La firma internationale d’architecture basée à New York, Perkins Eastman, a récemment présenté les résultats d’une étude sur les facteurs déterminants de la marchabilité ou « walkability » des rues. En d’autres termes, sur les facteurs qui rendent les espaces urbains plus attrayants pour la marche à pied. L’étude, intitulée « Ces rues sont-elles faites pour marcher ? Comment l’IA visuelle peut mesurer la marchabilité urbaine chez les personnes âgées », se concentre géographiquement sur la zone urbaine du district de Kowloon, à Hong Kong, et démographiquement sur les personnes âgées, c’est-à -dire les personnes de 65 ans et plus.
Au-delà des résultats eux-mêmes, qui se concluent par des « directives de conception pour la marchabilité », ce qui rend cette étude particulièrement intéressante, c’est sa méthodologie, dans laquelle l’intelligence artificielle (IA) joue un rôle important. Voyons comment et pourquoi :
« Marcher est une activité vitale pour les personnes âgées — commence par justifier la recherche — car cela leur permet de faire de l’exercice physique et leur offre des opportunités d’interaction sociale, ce qui impacte significativement leur santé physique et mentale ». Cependant, jusqu’à présent, quasiment toutes les études d’urbanisme concernant les habitudes de cette tranche de population se sont appuyées sur des données à grande échelle liées aux systèmes de transport, à l’utilisation des sols et à la population. C’est pourquoi elles n’ont pas adopté une perspective à échelle humaine et au niveau de la rue et, sans le savoir, ont trop simplifié les subtilités de l’expérience humaine de la marche.

En conséquence — et c’est l’une des premières déclarations méthodologiques —, l’étude, qui vise à fournir cette perspective rapprochée, quantifie différents éléments urbains à partir d’images directes de la rue prises à hauteur d’homme. Pour analyser les éléments urbains du district de Kowloon, l’équipe de recherche a utilisé précisément un total de 32 512 images issues de Google Street View, prises tous les 10 mètres.
Pour compléter les sources d’information sur les habitudes des résidents du district étudié, l’équipe a utilisé des données issues d’une enquête menée auprès de plus de 100 000 habitants. C’est le gouvernement de Hong Kong lui-même qui, en 2021, a interrogé ses citoyens sur leur mobilité et leurs préférences de transport — y compris la marche à pied, qui est après tout un moyen de déplacement parmi d’autres.
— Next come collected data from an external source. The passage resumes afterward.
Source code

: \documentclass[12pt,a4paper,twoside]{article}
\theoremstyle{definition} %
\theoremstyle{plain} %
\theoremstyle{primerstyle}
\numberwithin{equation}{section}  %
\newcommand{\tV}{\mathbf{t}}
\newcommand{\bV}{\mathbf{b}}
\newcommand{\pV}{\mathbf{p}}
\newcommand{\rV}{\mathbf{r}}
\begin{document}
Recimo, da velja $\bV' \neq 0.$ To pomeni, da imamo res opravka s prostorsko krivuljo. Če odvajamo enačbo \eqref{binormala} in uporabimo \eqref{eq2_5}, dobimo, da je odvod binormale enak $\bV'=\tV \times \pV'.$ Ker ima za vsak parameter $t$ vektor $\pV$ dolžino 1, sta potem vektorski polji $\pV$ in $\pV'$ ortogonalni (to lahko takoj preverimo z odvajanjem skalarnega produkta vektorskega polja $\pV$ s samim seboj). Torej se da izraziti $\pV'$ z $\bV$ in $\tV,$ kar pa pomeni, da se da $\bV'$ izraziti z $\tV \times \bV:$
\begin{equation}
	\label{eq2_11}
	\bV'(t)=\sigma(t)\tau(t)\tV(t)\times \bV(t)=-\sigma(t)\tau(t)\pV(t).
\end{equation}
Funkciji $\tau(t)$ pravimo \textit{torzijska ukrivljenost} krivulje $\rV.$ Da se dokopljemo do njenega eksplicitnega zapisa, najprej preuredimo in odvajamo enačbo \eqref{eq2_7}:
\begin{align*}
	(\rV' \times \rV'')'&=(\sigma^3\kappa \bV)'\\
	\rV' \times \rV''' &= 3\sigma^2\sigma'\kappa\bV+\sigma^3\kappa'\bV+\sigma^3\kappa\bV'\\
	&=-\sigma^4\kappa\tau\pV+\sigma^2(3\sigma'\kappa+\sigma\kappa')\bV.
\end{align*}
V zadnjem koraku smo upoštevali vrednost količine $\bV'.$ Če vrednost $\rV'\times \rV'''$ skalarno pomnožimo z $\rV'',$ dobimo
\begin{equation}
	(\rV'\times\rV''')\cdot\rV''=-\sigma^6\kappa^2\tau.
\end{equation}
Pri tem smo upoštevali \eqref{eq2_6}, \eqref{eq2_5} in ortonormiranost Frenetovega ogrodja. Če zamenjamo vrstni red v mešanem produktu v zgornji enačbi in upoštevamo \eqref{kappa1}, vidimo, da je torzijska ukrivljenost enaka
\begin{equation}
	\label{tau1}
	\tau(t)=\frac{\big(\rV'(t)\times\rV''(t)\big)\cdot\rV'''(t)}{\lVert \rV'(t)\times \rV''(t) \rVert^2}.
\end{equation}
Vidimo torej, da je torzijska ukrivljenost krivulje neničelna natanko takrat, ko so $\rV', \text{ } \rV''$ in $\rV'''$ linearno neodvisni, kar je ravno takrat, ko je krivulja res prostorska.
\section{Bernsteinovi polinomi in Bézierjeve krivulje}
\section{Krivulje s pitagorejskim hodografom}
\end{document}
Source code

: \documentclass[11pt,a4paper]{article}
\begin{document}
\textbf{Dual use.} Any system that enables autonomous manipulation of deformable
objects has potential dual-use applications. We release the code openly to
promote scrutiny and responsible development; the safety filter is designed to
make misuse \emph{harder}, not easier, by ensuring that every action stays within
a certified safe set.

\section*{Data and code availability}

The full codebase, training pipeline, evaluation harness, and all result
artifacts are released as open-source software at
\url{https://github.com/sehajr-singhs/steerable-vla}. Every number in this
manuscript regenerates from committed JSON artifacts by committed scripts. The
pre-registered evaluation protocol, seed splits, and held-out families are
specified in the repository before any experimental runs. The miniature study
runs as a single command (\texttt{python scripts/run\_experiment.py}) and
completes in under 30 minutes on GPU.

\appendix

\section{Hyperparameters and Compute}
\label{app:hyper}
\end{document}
Ainsi, à partir des données démographiques de cet échantillon et des informations sur leurs comportements en matière de mobilité, les chercheurs ont établi un « indice de marchabilité » — ou probabilité que les personnes âgées choisissent de marcher pour leurs déplacements — dans les différentes zones du quartier, selon la formule suivante :
Marchabilité = Nombre de personnes âgées choisissant de marcher / Nombre total de personnes âgées

Une fois cet indice calculé pour les différentes zones du district de Kowloon, il ne restait plus qu’à le corréler avec les différents éléments caractéristiques du paysage urbain présents dans ses rues. Pour l’objet de l’étude, les chercheurs ont distingué les éléments suivants : passages piétons, bancs, murs, fenêtres, arbres et végétation, trottoirs et lampadaires.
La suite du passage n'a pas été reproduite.